The problem with selling stuff is that you begin to think about the monetary value of your stuff. And then, start thinking, why did I pay $200 for that bookshelf when its current market value is $20? Did I really get $180 of value out of it? Anyway, I’ve been doing that kind of ROI assessment on a lot of my stuff, and now when I think about buying anything, I can’t help but wonder how much I’d be able to sell it for, and whether I’d extract comparable value out of it.
It’s an interesting exercise, and a sobering one too. Take, for example, the MacBook I just bought. I paid $1250 and another $250 for AppleCare, for a total of $1500 (I bought it from Oregon so no sales tax). Now, in a few years, I might be able to sell it for, oh, $700. Will I get $800 in value over the next 3 years? Probably. I can do contract work using it, and even if I charged a modest $40/hour, that’s only 20 hours of work over 3 years. I’m sure I’ll get more than my money’s worth. Or that $2000 rifle I bought? Unlike laptops, rifles don’t lose value very quickly (if at all), so I could turn around and sell it for $2000, or more, if I take good care of it. But how ’bout that $17 paper back book I contemplated getting today. I’ll read it maybe once, and I’ll be lucky if I could sell it for $8.50. Will I get $8.50 worth of value out of it? Well, $8.50 is cheaper than a movie ticket, and it would keep me entertained for several hours. On the other hand, why pay $17 when I can get it used for $8.50? Or that $45 game? How much value will I get out of that?

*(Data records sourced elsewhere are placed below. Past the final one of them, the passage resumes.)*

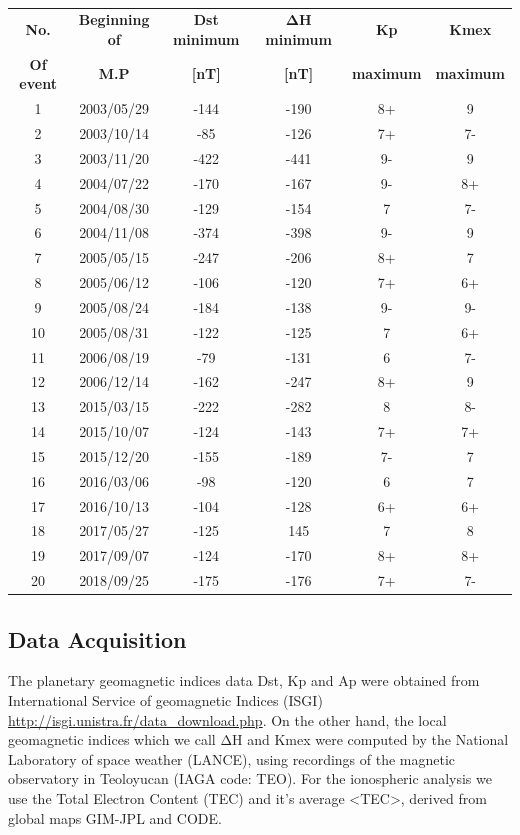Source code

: \documentclass[a4paper, 11pt]{article}
\begin{document}
\begin{table}[htbp]
\caption{}
\begin{center}
\begin{tabular}{cccccc}

\textbf{No.} & \textbf{Beginning of} & \textbf{Dst minimum}
 & $\mathbf{\Delta H}$ \textbf{minimum}
 & \textbf{Kp} & \textbf{Kmex} \\
\textbf{Of event}& \textbf{M.P} & \textbf{[nT]} & \textbf{[nT]} & \textbf{maximum} & \textbf{maximum}\\
1 & 2003/05/29  & -144 & -190 & 8+  & 9 \\ 
2 & 2003/10/14  & -85 & -126 & 7+  & 7-  \\ 
3 & 2003/11/20  & -422 & -441 & 9-  & 9 \\ 
4 & 2004/07/22  & -170 & -167 & 9-  & 8+  \\ 
5 & 2004/08/30  & -129 & -154 & 7 & 7-  \\ 
6 & 2004/11/08  & -374 & -398 & 9-  & 9 \\ 
7 & 2005/05/15  & -247 & -206 & 8+  & 7 \\ 
8 & 2005/06/12  & -106 & -120 & 7+  & 6+  \\ 
9 & 2005/08/24  & -184 & -138 & 9-  & 9-  \\ 
10 & 2005/08/31  & -122 & -125 & 7 & 6+  \\ 
11 & 2006/08/19  & -79 & -131 & 6 & 7-  \\ 
12 & 2006/12/14  & -162 & -247 & 8+  & 9 \\ 
13 & 2015/03/15  & -222 & -282 & 8 & 8-  \\ 
14 & 2015/10/07  & -124 & -143 & 7+  & 7+  \\ 
15 & 2015/12/20  & -155 & -189 & 7-  & 7 \\ 
16 & 2016/03/06  & -98 & -120 & 6 & 7 \\ 
17 & 2016/10/13  & -104 & -128 & 6+  & 6+  \\ 
18 & 2017/05/27  & -125 & 145 & 7 & 8 \\ 
19 & 2017/09/07  & -124 & -170 & 8+  & 8+  \\ 
20 & 2018/09/25  & -175 & -176 & 7+  & 7-  \\ 
\end{tabular}
\end{center}
\label{eventstab}
\end{table}


\subsection*{Data Acquisition }
The planetary geomagnetic indices data Dst, Kp and Ap were obtained from International Service of geomagnetic Indices (ISGI) \url{http://isgi.unistra.fr/data_download.php}.  On the other hand, the local geomagnetic indices which we call $\mathrm{\Delta H}$ and Kmex were computed by the National Laboratory of space weather (LANCE), using recordings of the magnetic observatory in Teoloyucan (IAGA code: TEO). For the ionospheric analysis we use the Total Electron Content (TEC) and it’s average <TEC>, derived from global maps GIM-JPL and CODE.\\  
\end{document}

Of course, this line of thinking can easily be taken to extremes. I mean, why pay $30 for a nice meal when I could eat at McDonalds for $3. Do I really get $27 worth of value? How exactly do you attach monetary value to, say, a tasty meal, or not eating crap? Or to traveling? Or to hobbies, or acquiring experiences and skills that aren’t immediately marketable?
The answer is, quite often, you can’t. Even if you can’t buy happiness, it’s an undeniable truth that the things that might make life worth living often cost money. The important lesson here is to remember that correlation does not equal causation. Just because the things that make you a little happier often cost money, doesn’t mean spending money makes you happier. I think it’s important to pause before opening the wallet, and ask yourself “Is this really going to make my life better?”
For instance, that $750,000 dream home you just bought, and will spend the next 30 years paying for. Will it really make you happier? I sure hope so.